**TASK TO CARRY OUT**
Your answer must match the entries below word for word.

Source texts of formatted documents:

· · · · ·

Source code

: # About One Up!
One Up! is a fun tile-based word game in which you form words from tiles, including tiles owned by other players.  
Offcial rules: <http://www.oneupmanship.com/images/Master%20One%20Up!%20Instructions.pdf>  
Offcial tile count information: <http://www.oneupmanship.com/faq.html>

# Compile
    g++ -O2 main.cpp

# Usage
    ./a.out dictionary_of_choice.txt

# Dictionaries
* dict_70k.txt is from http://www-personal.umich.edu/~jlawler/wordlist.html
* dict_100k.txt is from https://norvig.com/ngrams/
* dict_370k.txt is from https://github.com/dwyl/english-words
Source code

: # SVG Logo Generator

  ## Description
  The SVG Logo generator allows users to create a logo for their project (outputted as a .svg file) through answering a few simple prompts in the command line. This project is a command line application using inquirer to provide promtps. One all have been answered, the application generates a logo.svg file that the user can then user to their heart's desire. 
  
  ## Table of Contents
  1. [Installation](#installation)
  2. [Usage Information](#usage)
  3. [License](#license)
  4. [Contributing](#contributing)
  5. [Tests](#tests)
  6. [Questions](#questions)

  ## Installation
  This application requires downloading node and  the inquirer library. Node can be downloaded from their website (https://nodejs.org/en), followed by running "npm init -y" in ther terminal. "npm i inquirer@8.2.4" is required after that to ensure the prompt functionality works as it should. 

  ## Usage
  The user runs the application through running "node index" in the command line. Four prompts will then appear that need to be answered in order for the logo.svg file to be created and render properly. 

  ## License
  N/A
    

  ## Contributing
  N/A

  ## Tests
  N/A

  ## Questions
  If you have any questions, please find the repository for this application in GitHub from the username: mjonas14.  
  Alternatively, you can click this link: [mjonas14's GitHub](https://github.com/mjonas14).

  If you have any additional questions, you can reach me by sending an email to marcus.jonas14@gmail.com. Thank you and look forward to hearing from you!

· · · · ·

**THE ANSWER**
Source code

: # About One Up!
One Up! is a fun tile-based word game in which you form words from tiles, including tiles owned by other players.  
Offcial rules: <http://www.oneupmanship.com/images/Master%20One%20Up!%20Instructions.pdf>  
Offcial tile count information: <http://www.oneupmanship.com/faq.html>

# Compile
    g++ -O2 main.cpp

# Usage
    ./a.out dictionary_of_choice.txt

# Dictionaries
* dict_70k.txt is from http://www-personal.umich.edu/~jlawler/wordlist.html
* dict_100k.txt is from https://norvig.com/ngrams/
* dict_370k.txt is from https://github.com/dwyl/english-words
Source code

: # SVG Logo Generator

  ## Description
  The SVG Logo generator allows users to create a logo for their project (outputted as a .svg file) through answering a few simple prompts in the command line. This project is a command line application using inquirer to provide promtps. One all have been answered, the application generates a logo.svg file that the user can then user to their heart's desire. 
  
  ## Table of Contents
  1. [Installation](#installation)
  2. [Usage Information](#usage)
  3. [License](#license)
  4. [Contributing](#contributing)
  5. [Tests](#tests)
  6. [Questions](#questions)

  ## Installation
  This application requires downloading node and  the inquirer library. Node can be downloaded from their website (https://nodejs.org/en), followed by running "npm init -y" in ther terminal. "npm i inquirer@8.2.4" is required after that to ensure the prompt functionality works as it should. 

  ## Usage
  The user runs the application through running "node index" in the command line. Four prompts will then appear that need to be answered in order for the logo.svg file to be created and render properly. 

  ## License
  N/A
    

  ## Contributing
  N/A

  ## Tests
  N/A

  ## Questions
  If you have any questions, please find the repository for this application in GitHub from the username: mjonas14.  
  Alternatively, you can click this link: [mjonas14's GitHub](https://github.com/mjonas14).

  If you have any additional questions, you can reach me by sending an email to marcus.jonas14@gmail.com. Thank you and look forward to hearing from you!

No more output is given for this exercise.